In the order proposed by Christ, power is inverted. The weakest have a claim of justice on the strong. The good leader sacrifices himself for children, the elderly, and the sick. Strength, capacity, ability, and wealth are all orientated downwards, towards the weak, and distribution replaces accumulation. Such inverted power can only be the fruit of love. To say that the weak have a real claim upon the powerful is to say that the weak have strength, but this strength is predicated on the love of the powerful for the powerless. Power emerges from below only through the real love of the powerful from above. 

The paradigm of such relations is the infant’s pitiful and hapless dependence on its mother, a dependence so complete that it cannot even ask for what it needs or offer gratitude in return. The good mother gives so completely that the child doesn’t even know how to distinguish between itself and her. This relationship reveals the logic of love at its most pure, but all relationships in the peace proposed by Christ take on this same fundamental form.

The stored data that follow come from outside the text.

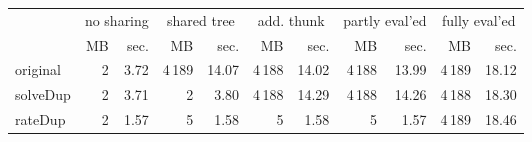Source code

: \makeatletter
\begin{tabular}{lrrrrrrrrrr}
 \\
& \multicolumn{2}{c}{no sharing}& \multicolumn{2}{c}{shared tree}& \multicolumn{2}{c}{add. thunk}& \multicolumn{2}{c}{partly eval'ed}& \multicolumn{2}{c}{fully eval'ed} \\
& MB & sec.& MB & sec.& MB & sec.& MB & sec.& MB & sec. \\ \midrule 
original& {\def\@currentlabel{2}\label{stats:Original:Unshared:mem}2} & {\def\@currentlabel{3.72}\label{stats:Original:Unshared:time}3.72}& {\def\@currentlabel{4\,189}\label{stats:Original:Shared:mem}4\,189} & {\def\@currentlabel{14.07}\label{stats:Original:Shared:time}14.07}& {\def\@currentlabel{4\,188}\label{stats:Original:SharedThunk:mem}4\,188} & {\def\@currentlabel{14.02}\label{stats:Original:SharedThunk:time}14.02}& {\def\@currentlabel{4\,188}\label{stats:Original:SharedEvaled:mem}4\,188} & {\def\@currentlabel{13.99}\label{stats:Original:SharedEvaled:time}13.99}& {\def\@currentlabel{4\,189}\label{stats:Original:SharedFull:mem}4\,189} & {\def\@currentlabel{18.12}\label{stats:Original:SharedFull:time}18.12} \\
\textsf{solveDup}& {\def\@currentlabel{2}\label{stats:SolveDup:Unshared:mem}2} & {\def\@currentlabel{3.71}\label{stats:SolveDup:Unshared:time}3.71}& {\def\@currentlabel{2}\label{stats:SolveDup:Shared:mem}2} & {\def\@currentlabel{3.80}\label{stats:SolveDup:Shared:time}3.80}& {\def\@currentlabel{4\,188}\label{stats:SolveDup:SharedThunk:mem}4\,188} & {\def\@currentlabel{14.29}\label{stats:SolveDup:SharedThunk:time}14.29}& {\def\@currentlabel{4\,188}\label{stats:SolveDup:SharedEvaled:mem}4\,188} & {\def\@currentlabel{14.26}\label{stats:SolveDup:SharedEvaled:time}14.26}& {\def\@currentlabel{4\,188}\label{stats:SolveDup:SharedFull:mem}4\,188} & {\def\@currentlabel{18.30}\label{stats:SolveDup:SharedFull:time}18.30} \\
\textsf{rateDup}& {\def\@currentlabel{2}\label{stats:RateDup:Unshared:mem}2} & {\def\@currentlabel{1.57}\label{stats:RateDup:Unshared:time}1.57}& {\def\@currentlabel{5}\label{stats:RateDup:Shared:mem}5} & {\def\@currentlabel{1.58}\label{stats:RateDup:Shared:time}1.58}& {\def\@currentlabel{5}\label{stats:RateDup:SharedThunk:mem}5} & {\def\@currentlabel{1.58}\label{stats:RateDup:SharedThunk:time}1.58}& {\def\@currentlabel{5}\label{stats:RateDup:SharedEvaled:mem}5} & {\def\@currentlabel{1.57}\label{stats:RateDup:SharedEvaled:time}1.57}& {\def\@currentlabel{4\,189}\label{stats:RateDup:SharedFull:mem}4\,189} & {\def\@currentlabel{18.46}\label{stats:RateDup:SharedFull:time}18.46} \\

\end{tabular}
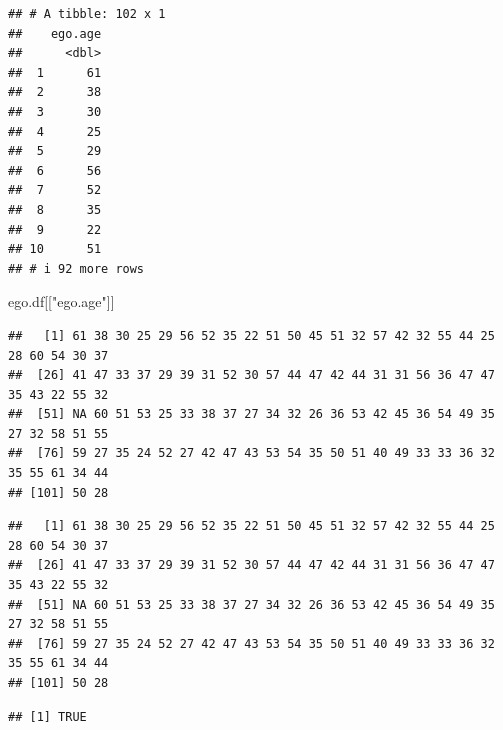 \documentclass[
]{book}
\newenvironment{Shaded}{\begin{snugshade}}{\end{snugshade}}
\newcommand{\CommentTok}[1]{\textcolor[rgb]{0.56,0.35,0.01}{\textit{#1}}}
\newcommand{\DecValTok}[1]{\textcolor[rgb]{0.00,0.00,0.81}{#1}}
\newcommand{\FunctionTok}[1]{\textcolor[rgb]{0.13,0.29,0.53}{\textbf{#1}}}
\newcommand{\NormalTok}[1]{#1}
\newcommand{\SpecialCharTok}[1]{\textcolor[rgb]{0.81,0.36,0.00}{\textbf{#1}}}
\newcommand{\StringTok}[1]{\textcolor[rgb]{0.31,0.60,0.02}{#1}}
\begin{document}
\begin{verbatim}
## # A tibble: 102 x 1
##    ego.age
##      <dbl>
##  1      61
##  2      38
##  3      30
##  4      25
##  5      29
##  6      56
##  7      52
##  8      35
##  9      22
## 10      51
## # i 92 more rows
\end{verbatim}

\begin{Shaded}
\begin{Highlighting}[]
\NormalTok{ego.df[[}\StringTok{"ego.age"}\NormalTok{]]}
\end{Highlighting}
\end{Shaded}

\begin{verbatim}
##   [1] 61 38 30 25 29 56 52 35 22 51 50 45 51 32 57 42 32 55 44 25 28 60 54 30 37
##  [26] 41 47 33 37 29 39 31 52 30 57 44 47 42 44 31 31 56 36 47 47 35 43 22 55 32
##  [51] NA 60 51 53 25 33 38 37 27 34 32 26 36 53 42 45 36 54 49 35 27 32 58 51 55
##  [76] 59 27 35 24 52 27 42 47 43 53 54 35 50 51 40 49 33 33 36 32 35 55 61 34 44
## [101] 50 28
\end{verbatim}

\begin{Shaded}
\begin{Highlighting}[]
\CommentTok{\# The $ notation is very common and concise. It\textquotesingle{}s equivalent to the [[ notation.}
\NormalTok{ego.df}\SpecialCharTok{$}\NormalTok{ego.age}
\end{Highlighting}
\end{Shaded}

\begin{verbatim}
##   [1] 61 38 30 25 29 56 52 35 22 51 50 45 51 32 57 42 32 55 44 25 28 60 54 30 37
##  [26] 41 47 33 37 29 39 31 52 30 57 44 47 42 44 31 31 56 36 47 47 35 43 22 55 32
##  [51] NA 60 51 53 25 33 38 37 27 34 32 26 36 53 42 45 36 54 49 35 27 32 58 51 55
##  [76] 59 27 35 24 52 27 42 47 43 53 54 35 50 51 40 49 33 33 36 32 35 55 61 34 44
## [101] 50 28
\end{verbatim}

\begin{Shaded}
\end{Shaded}

\begin{verbatim}
## [1] TRUE
\end{verbatim}
\end{document}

Any discussion of rights, of debts, of duties is incapable of describing such peace because love is not derived from or even related to these concepts but is rather categorically distinct, is rather a wholly other source of relation. Such love is prior to any regime of power and emerges not from sovereignty but from far below it, from within the smallest encounter of the most profoundly personal nature. A sovereign, if he is to be sovereign, must insist that the peace of love is just another version of the peace of domination that he offers. If he doesn’t do so, his power is revealed to be incomplete, provisional, imperfect, unessential; in other words, weak. Were this to happen, the absoluteness of the regime as a whole, involving everything from police action to property rights, would be undermined, because the peace of love doesn’t need any of those things. If love is really possible, then all of liberalism is brought into question.

Christian opposition to abortion is both a part and vanguard of the Church’s broader social mission, as made especially present in the vocation of the laity — to sanctify the social order by destroying all structures of sin that would divinize men over their neighbors, and to replace the peace of the nations with the peace of Christ, who gives us the grace to re-orientate all power towards the service of the weak, transforming a pagan world into a dynamic hierarchy of service. Within this vocation, it is clear that to be “pro-life” cannot be to advocate for a policy recommendation within liberalism. It is more, even, than a demand that justice be enacted by presidents, congresses and courts. It is an overturning of liberalism as such in and through a radical undermining of its violent, foundational premises. This means that the pro-life movement is not accidentally related to the Catholic Church, as if the pro-life movement is something that happens to attract more Catholics than others. It is the Catholic Church, reasserting her social teaching against the heresy of liberalism and the resurgent paganism that it invites. This should give us infinitely more hope and enthusiasm for the abolition of abortion in our land than the prospect of another round of conservative judges.